■ Required action
In the listing below, find each line holding "pack" and copy it.

*** Material provided Section Begins ***

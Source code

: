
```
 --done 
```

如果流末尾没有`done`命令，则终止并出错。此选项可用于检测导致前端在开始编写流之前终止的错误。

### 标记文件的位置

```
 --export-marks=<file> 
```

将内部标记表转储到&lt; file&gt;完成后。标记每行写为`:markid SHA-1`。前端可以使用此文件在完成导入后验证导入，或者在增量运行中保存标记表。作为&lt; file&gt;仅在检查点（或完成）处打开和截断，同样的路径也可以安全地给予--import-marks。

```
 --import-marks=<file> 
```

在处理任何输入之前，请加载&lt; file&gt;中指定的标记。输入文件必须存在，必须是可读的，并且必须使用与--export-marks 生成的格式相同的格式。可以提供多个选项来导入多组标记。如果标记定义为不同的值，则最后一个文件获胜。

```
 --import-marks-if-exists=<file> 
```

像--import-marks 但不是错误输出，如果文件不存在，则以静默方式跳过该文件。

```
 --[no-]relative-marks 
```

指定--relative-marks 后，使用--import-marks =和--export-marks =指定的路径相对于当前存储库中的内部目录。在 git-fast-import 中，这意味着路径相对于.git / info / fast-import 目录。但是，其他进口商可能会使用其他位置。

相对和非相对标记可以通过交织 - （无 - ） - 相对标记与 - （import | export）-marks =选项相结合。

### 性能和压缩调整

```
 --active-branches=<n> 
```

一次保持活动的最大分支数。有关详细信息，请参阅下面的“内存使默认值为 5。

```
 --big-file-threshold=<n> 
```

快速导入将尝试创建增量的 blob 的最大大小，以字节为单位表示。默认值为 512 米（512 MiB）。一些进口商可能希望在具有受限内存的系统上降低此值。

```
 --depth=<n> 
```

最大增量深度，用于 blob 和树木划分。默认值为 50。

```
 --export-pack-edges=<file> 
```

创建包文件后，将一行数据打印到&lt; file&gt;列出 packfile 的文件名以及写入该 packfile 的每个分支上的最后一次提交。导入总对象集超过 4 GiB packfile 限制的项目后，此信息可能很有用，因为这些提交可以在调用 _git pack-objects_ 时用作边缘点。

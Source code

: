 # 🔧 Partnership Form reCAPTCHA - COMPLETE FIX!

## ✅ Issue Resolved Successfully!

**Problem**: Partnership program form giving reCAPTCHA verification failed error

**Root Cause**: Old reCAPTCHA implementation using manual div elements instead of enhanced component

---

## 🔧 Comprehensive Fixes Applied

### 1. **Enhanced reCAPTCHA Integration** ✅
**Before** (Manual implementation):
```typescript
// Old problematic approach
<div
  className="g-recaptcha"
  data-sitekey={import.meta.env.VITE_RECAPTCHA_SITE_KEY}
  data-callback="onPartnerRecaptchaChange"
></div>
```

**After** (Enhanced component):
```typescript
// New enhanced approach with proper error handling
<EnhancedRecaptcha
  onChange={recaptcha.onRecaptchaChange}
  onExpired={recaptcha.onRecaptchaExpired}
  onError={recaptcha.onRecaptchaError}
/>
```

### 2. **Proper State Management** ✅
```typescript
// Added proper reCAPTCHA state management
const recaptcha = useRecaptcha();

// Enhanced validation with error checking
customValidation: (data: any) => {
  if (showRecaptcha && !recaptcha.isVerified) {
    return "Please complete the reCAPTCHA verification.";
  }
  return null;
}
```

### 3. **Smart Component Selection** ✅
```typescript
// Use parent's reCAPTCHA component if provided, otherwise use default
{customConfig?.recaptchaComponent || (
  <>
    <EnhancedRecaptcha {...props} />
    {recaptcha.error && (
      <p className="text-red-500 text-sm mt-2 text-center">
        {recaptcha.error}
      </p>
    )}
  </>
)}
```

*** Material provided Section Ends ***

■ Response to this task
 --export-pack-edges=<file> 
创建包文件后，将一行数据打印到&lt; file&gt;列出 packfile 的文件名以及写入该 packfile 的每个分支上的最后一次提交。导入总对象集超过 4 GiB packfile 限制的项目后，此信息可能很有用，因为这些提交可以在调用 _git pack-objects_ 时用作边缘点。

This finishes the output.